Global Connectivity

Global Connectivity

Transportation is an essential component of the domestic and world economy.  As a sizable element of the country’s gross domestic product, transportation employs millions of people and consumes substantial goods and services. It also enables economic growth and development. Transportation contributes to economic activity and to a nation’s global competitiveness as a service, an industry, and an infrastructure. It affects the price competitiveness of domestic goods and services because final market prices incorporate transportation costs.

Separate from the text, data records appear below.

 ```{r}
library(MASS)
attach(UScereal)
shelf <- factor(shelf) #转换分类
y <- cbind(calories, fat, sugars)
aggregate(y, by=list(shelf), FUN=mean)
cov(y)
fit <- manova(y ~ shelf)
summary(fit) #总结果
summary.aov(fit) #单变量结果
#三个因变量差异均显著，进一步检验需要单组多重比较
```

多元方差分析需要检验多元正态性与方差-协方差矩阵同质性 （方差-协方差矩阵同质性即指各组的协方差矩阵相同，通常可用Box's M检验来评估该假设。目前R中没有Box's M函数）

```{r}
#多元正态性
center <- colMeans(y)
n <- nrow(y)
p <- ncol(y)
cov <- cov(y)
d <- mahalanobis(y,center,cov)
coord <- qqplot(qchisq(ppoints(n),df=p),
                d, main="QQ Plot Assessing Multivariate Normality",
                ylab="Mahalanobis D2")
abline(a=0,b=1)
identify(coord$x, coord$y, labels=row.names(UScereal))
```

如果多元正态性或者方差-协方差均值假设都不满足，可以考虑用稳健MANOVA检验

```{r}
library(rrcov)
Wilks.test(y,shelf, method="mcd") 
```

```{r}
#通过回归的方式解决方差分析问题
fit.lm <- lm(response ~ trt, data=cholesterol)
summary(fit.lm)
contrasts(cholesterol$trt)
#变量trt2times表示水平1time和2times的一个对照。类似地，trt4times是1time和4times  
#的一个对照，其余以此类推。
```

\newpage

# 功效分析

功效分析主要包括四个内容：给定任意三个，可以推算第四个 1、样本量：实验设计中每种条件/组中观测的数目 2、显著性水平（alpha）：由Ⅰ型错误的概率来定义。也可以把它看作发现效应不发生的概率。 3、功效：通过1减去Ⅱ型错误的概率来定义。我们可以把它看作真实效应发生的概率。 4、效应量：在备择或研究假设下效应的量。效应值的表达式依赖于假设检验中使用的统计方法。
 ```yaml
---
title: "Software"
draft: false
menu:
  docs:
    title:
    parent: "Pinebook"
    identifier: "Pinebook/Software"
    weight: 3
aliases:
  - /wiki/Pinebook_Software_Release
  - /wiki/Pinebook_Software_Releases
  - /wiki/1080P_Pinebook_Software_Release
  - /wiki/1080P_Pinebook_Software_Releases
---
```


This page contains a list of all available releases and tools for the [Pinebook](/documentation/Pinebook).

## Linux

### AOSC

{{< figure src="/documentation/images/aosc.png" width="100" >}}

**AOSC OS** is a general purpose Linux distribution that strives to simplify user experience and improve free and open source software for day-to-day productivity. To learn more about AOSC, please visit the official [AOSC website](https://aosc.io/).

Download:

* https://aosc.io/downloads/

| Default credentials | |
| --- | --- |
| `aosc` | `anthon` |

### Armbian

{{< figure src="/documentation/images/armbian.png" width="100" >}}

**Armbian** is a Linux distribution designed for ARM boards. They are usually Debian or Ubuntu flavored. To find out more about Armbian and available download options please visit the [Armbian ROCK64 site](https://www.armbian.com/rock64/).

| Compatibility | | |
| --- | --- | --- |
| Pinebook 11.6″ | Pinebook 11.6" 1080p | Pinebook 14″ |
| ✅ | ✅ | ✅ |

Productivity in various parts of the transportation sector

  • Labor productivity for the rail sector increased 65 percent from 1993 to 2003. Despite a decline of 6 percent between 2000 and 2001, air transportation labor productivity grew 32 percent over the entire period from 1993 to 2003. (Table A-1 in Chapter 2)
  • Multifactor productivity of all business sectors combined increased 10 percent between 1991 and 2001, while multifactor productivity in air transportation increased 16 percent. Data are not available for the same period for rail transportation, but between 1991 and 1999, multifactor productivity in this industry increased by 26 percent (an annual rate of 3 percent). (Table A-2)

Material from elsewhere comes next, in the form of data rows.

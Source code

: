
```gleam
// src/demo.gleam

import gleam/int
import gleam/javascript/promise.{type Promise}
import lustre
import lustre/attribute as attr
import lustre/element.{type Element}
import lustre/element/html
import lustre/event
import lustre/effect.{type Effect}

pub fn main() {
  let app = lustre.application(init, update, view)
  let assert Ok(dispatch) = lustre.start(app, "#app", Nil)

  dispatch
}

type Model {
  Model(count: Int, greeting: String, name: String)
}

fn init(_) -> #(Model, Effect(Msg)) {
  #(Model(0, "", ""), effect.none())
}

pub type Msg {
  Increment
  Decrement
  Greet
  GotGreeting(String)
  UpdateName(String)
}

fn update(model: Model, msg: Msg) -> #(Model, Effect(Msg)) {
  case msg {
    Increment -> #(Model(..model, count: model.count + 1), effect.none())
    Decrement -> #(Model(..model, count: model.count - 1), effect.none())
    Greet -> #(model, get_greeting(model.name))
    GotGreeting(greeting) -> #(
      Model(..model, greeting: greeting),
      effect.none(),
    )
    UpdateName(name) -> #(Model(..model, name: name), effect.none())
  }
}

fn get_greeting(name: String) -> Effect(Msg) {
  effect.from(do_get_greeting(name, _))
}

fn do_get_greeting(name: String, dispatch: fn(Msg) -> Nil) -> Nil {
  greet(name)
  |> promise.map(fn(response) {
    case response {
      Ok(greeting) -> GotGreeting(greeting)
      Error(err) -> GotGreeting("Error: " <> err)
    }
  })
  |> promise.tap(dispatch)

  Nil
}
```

Transportation costs for passenger travel and goods movement

  • U.S. households spent almost $7,500 on average on transportation in 2004 – second in spending behind housing. (Table G-3 in Chapter 2)
  • Driving an automobile 15,000 miles per year cost 56¢ per mile in 2004, or 44 percent more than it did in 1994, when total costs per mile were 39¢. (Table G-6)
  • For those using transit, the average fare ranged from 88¢ to $1.02 between 1995 and 2005. (Table G-4)
  • On average, intercity trips via Amtrak cost $49.08 in 2005, up 23 percent from $39.92 in 1995. Meanwhile, average intercity Class I bus fares rose 50 percent, from $20.10 to $30.11 between 1995 and 2002. (Table G-4)
  • RITA’s BTS Air Travel Price Index (ATPI) comprises three indexes: U.S. origin flights, foreign origin flights, and combined U.S and foreign origin flights. The ATPI “ U.S. origin only” index increased 17 percent between the first quarter of 1995 and the second quarter of 2006. During the same period, the ATPI “Foreign origin only” index decreased 3.6 percent. (Table G-5)

(BOX 3)

Transportation-related variables that influence the domestic economy and global competitiveness

  • U.S. prices for transportation goods and services in 2002 were relatively lower than prices in 19 out of 24 Organization for Economic Cooperation and Development countries. However, one of the nation’s top merchandise trade partners, Mexico, had lower relative prices in 2002 than the United States. (Table M-1 in Chapter 2)
  • The United States traded $356.7 billion (in current dollars) of transportation-related goods (e.g., cars, trains, boats, and airplanes and their related parts) in 2005 with its partners. As is the case with its overall international trade, the United States had a merchandise trade deficit in transportation-related goods (with an excess of imports over exports) totaling $82.3 billion in 2005. (Table M-2)
  • U.S. trade in transportation services in 2005 totaled $151.3 billion (in current dollars). The United States had a surplus in transportation services from 1995 through 1997. The trade surplus was highest in 1995. By 2005, however, 58 percent of trade was imports (payments to foreign countries), resulting in a trade deficit of $25.0 billion. (Table M-4)
  • Transportation-related demand accounted for more than 10 percent of U.S. Gross Domestic Product in 2004. This broad measure includes consumer and government purchases of goods and services ranging from vehicles, fuels, and insurance to road building and public transportation. (Table M-6)
  • The contribution of for-hire transportation industries to the U.S. economy, as measured by their value added (or net output), increased (in chained 2000 dollars) from $242.7 billion in 1995 to $335.2 billion in 2005. In the same time period, this segment’s share in the GDP fluctuated slightly, at around 3 percent. (Table M-5)
  • More than 12 million people worked in a transportation-related job in the United States in 2004. That is equal to approximately 1 out of every 10 workers. (Table M-7)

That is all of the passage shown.